_HOW TO COMPLETE THIS TASK_
Copy each line of the entries that contains the word "Blockchain".

[Records excerpted from a collection]
==================================================

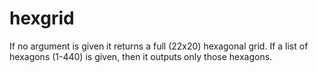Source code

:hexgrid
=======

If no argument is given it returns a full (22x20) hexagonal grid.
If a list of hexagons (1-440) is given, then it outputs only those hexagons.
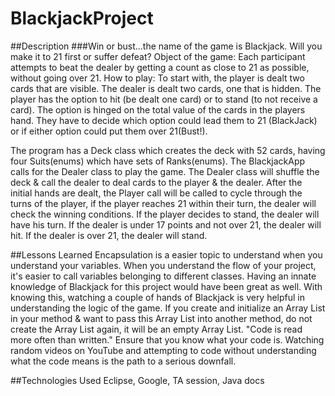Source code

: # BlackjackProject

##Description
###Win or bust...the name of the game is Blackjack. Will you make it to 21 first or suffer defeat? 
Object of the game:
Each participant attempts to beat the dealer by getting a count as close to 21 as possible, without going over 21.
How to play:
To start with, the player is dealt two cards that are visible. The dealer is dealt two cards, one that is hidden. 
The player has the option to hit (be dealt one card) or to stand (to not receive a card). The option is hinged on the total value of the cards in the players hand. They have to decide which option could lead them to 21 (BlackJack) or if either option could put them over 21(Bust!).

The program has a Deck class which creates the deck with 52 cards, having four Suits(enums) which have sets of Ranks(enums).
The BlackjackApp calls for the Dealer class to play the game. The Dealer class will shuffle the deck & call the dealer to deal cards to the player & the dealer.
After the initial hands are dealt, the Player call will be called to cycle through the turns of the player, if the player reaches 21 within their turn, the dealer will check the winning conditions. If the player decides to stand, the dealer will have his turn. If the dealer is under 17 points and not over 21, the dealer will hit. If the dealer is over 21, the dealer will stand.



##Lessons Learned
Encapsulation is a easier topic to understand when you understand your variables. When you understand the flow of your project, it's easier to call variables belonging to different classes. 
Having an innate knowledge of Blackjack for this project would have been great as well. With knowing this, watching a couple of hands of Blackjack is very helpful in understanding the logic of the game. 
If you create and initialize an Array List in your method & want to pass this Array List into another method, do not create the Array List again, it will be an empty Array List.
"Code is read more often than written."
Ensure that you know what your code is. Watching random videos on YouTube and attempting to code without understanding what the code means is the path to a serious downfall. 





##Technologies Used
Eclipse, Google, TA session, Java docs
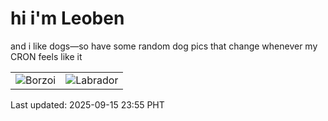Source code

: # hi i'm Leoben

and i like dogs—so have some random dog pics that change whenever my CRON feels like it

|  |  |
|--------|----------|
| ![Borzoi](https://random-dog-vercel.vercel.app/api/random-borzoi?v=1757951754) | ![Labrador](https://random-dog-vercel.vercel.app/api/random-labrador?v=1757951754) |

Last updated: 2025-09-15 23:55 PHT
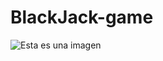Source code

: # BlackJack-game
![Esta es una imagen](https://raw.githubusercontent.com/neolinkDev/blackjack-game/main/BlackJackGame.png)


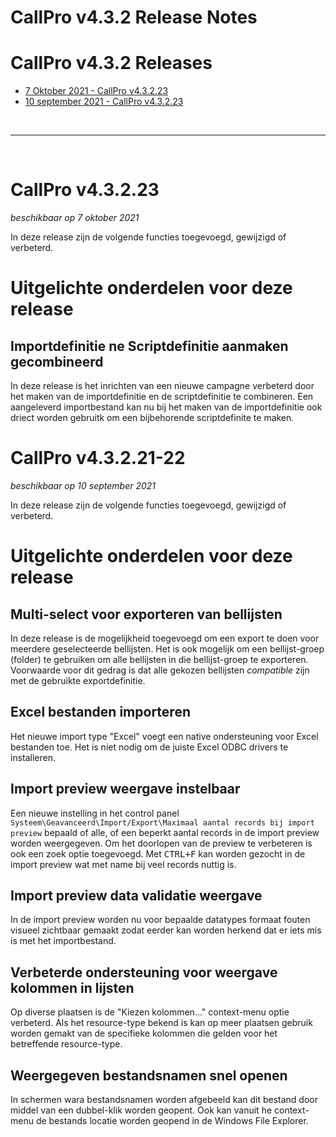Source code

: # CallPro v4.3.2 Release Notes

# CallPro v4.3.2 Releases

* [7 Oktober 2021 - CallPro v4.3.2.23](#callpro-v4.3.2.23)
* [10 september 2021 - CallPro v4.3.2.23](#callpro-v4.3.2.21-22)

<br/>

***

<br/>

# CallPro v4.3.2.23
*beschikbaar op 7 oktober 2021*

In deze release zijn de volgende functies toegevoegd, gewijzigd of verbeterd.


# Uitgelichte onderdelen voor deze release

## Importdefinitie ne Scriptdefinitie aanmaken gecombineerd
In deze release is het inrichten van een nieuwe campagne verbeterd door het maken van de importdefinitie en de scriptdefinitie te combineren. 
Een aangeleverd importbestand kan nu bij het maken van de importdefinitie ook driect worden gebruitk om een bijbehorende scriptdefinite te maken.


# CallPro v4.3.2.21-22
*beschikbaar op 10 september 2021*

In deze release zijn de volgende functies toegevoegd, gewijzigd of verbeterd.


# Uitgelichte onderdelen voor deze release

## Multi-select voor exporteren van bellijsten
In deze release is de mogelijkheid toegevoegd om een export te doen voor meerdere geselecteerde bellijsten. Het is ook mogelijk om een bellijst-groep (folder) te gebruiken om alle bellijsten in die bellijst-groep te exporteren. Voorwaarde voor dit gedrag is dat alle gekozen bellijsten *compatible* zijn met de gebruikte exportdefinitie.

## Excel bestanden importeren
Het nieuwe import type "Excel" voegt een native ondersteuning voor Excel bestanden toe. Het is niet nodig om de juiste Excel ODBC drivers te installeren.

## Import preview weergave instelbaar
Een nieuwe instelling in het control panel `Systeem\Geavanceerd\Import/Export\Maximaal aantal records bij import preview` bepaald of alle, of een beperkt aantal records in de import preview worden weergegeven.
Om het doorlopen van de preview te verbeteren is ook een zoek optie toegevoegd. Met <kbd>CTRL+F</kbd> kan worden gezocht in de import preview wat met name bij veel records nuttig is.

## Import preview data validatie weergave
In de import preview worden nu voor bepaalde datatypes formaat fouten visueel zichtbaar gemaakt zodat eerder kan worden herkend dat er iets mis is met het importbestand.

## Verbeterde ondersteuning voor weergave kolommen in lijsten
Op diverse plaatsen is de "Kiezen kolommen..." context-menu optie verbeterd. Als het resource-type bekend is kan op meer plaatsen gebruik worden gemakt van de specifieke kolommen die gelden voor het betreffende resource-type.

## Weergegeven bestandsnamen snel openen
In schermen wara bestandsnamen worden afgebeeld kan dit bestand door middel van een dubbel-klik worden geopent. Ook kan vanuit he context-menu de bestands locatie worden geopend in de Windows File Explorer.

==================================================

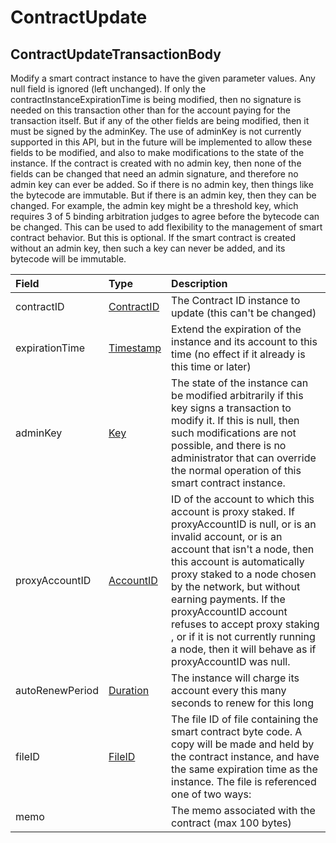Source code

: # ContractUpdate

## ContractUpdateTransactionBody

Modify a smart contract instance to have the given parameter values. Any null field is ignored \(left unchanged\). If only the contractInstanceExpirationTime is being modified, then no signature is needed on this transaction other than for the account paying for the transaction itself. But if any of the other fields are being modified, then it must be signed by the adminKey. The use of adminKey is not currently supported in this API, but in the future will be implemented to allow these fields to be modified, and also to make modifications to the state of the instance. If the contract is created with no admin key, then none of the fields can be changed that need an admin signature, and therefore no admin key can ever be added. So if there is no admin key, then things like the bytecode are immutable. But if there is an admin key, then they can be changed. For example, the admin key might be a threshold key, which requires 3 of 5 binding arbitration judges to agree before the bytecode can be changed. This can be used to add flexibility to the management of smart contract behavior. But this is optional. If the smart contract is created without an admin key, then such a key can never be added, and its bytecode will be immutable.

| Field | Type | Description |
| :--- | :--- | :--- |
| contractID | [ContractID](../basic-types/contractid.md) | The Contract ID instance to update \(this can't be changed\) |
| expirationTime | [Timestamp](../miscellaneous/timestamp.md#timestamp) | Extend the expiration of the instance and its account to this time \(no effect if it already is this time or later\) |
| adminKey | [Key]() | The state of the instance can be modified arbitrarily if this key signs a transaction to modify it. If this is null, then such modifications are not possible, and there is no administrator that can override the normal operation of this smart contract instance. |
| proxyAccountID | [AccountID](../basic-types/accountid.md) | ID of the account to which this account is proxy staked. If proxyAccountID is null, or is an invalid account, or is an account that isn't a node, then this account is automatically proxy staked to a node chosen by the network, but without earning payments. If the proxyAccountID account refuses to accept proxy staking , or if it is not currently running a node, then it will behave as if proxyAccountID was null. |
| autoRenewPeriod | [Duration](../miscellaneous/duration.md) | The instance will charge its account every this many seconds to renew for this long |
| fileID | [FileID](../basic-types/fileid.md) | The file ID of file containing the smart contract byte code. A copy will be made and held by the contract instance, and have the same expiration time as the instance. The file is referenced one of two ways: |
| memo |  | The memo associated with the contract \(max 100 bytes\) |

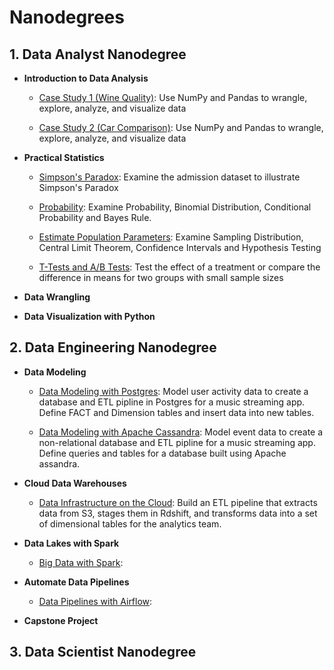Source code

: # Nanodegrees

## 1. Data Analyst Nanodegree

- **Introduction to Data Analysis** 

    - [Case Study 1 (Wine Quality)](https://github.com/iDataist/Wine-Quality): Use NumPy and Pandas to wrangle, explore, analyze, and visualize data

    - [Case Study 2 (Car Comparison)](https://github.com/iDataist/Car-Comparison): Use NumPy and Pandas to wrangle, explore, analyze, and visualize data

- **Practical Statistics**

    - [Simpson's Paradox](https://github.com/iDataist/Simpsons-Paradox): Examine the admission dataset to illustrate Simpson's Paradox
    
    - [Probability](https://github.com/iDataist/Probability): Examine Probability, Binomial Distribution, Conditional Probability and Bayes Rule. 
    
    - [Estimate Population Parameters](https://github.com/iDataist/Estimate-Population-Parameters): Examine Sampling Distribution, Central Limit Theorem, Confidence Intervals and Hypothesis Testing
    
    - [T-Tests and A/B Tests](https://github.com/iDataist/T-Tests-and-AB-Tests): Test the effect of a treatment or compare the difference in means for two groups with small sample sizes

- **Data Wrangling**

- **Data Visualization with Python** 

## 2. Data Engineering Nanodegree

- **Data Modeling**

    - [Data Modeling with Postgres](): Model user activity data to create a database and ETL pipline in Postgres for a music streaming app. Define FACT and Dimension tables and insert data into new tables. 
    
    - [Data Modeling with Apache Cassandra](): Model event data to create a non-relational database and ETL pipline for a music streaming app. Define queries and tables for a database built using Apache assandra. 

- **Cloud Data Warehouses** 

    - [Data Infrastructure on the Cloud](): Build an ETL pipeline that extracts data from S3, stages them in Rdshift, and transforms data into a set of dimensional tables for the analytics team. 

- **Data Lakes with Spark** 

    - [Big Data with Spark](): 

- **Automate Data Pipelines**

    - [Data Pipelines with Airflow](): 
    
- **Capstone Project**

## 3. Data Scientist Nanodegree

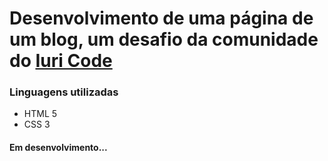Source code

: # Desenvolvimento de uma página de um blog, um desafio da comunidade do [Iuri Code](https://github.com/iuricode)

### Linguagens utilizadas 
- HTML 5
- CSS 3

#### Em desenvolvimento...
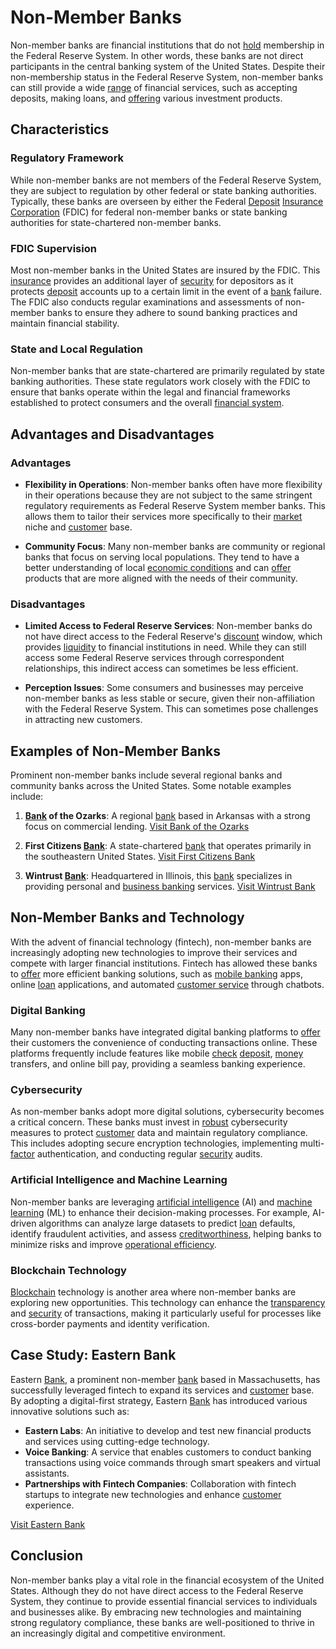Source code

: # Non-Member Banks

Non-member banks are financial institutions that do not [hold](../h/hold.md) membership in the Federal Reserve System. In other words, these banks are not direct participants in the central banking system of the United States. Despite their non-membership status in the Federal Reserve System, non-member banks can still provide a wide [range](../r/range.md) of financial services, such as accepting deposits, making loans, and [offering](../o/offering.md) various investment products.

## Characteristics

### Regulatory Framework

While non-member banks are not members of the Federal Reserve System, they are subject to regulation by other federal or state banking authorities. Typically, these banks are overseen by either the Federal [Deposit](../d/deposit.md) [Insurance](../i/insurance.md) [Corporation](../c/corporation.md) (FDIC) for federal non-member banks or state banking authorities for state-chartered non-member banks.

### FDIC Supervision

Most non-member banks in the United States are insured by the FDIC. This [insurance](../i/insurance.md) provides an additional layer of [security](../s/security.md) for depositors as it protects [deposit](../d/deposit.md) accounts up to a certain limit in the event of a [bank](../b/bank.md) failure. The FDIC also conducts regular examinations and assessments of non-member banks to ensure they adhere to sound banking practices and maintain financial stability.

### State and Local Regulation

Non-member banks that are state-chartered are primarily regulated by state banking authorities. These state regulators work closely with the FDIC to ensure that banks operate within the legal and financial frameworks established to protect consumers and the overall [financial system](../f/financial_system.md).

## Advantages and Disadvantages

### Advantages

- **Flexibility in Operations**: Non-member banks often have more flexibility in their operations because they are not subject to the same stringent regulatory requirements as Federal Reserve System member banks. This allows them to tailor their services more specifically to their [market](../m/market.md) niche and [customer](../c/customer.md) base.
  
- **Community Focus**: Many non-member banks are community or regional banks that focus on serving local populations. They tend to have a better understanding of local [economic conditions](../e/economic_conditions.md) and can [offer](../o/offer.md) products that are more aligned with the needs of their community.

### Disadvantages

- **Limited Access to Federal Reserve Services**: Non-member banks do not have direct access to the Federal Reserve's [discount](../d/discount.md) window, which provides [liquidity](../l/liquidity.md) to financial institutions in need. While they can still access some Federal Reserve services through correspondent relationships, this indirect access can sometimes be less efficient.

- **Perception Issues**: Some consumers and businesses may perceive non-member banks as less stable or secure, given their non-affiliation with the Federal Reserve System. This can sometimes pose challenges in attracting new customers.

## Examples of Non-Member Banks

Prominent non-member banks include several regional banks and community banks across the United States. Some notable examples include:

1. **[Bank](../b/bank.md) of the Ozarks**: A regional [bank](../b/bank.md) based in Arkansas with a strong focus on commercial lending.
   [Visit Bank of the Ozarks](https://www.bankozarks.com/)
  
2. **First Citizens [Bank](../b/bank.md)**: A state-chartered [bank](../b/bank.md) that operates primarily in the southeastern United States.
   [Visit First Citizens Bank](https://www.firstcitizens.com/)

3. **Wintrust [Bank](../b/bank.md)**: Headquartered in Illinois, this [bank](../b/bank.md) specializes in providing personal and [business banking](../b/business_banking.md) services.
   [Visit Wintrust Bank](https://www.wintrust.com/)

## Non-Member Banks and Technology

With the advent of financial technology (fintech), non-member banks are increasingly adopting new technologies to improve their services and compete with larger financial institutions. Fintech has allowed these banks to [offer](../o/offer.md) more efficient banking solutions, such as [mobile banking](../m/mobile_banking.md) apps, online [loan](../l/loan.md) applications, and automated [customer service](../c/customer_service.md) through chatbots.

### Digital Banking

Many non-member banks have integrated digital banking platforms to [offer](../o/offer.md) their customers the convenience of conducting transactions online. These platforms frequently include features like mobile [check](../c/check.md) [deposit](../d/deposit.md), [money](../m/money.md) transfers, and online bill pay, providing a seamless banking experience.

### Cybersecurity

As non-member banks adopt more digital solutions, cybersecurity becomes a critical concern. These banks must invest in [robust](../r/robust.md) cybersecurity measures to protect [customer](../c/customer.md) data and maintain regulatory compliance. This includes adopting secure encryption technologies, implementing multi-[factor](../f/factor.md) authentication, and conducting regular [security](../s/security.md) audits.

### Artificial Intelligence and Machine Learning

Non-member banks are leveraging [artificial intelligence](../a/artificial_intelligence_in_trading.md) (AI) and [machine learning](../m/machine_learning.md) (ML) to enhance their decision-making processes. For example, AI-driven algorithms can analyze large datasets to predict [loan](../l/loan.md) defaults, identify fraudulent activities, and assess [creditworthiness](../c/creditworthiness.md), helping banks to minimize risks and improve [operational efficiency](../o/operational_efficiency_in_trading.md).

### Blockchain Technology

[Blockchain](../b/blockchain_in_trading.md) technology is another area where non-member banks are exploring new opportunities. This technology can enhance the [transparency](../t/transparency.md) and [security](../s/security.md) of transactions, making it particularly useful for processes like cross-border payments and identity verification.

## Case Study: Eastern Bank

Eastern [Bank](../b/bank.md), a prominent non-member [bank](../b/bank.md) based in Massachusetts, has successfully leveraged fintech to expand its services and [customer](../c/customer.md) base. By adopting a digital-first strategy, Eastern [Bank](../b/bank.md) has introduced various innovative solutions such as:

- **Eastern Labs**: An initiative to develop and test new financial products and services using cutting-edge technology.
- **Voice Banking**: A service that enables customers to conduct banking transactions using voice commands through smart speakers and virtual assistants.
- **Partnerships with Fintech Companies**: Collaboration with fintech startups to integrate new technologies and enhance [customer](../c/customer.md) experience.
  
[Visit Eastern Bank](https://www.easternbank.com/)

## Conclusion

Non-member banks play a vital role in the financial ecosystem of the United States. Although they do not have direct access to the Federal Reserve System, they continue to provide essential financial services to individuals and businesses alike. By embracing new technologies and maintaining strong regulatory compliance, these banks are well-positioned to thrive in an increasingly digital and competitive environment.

==================================================

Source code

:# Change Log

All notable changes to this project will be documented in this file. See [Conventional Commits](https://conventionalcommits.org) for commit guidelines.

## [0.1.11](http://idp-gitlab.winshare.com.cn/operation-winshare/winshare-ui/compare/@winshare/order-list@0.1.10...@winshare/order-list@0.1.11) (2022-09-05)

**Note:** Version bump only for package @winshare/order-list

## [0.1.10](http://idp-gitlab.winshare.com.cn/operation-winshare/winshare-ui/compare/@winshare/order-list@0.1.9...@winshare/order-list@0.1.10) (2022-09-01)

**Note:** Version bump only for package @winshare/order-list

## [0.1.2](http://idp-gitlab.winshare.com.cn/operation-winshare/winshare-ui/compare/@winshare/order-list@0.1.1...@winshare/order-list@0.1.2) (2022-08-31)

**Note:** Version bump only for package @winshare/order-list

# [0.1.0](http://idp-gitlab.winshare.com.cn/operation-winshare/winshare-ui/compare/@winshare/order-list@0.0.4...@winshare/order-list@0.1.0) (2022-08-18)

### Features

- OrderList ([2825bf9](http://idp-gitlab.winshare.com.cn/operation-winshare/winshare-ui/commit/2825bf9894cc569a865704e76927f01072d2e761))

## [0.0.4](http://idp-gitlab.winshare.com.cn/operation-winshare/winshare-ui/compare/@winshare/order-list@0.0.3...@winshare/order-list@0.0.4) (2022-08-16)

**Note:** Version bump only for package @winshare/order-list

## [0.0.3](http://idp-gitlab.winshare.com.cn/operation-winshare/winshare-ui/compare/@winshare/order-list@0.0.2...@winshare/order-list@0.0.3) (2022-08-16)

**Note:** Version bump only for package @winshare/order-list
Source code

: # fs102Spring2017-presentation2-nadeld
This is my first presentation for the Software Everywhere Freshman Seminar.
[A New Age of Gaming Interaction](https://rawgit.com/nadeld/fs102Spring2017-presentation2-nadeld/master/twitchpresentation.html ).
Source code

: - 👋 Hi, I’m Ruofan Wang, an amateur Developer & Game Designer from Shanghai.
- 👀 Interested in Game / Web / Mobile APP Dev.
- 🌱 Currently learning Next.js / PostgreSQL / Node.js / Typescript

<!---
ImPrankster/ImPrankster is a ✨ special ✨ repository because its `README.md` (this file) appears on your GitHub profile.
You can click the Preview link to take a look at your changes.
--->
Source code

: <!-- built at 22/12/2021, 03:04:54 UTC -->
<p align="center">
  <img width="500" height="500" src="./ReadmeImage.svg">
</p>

==================================================

_RESULT FOR THIS EXERCISE_
### Blockchain Technology
[Blockchain](../b/blockchain_in_trading.md) technology is another area where non-member banks are exploring new opportunities. This technology can enhance the [transparency](../t/transparency.md) and [security](../s/security.md) of transactions, making it particularly useful for processes like cross-border payments and identity verification.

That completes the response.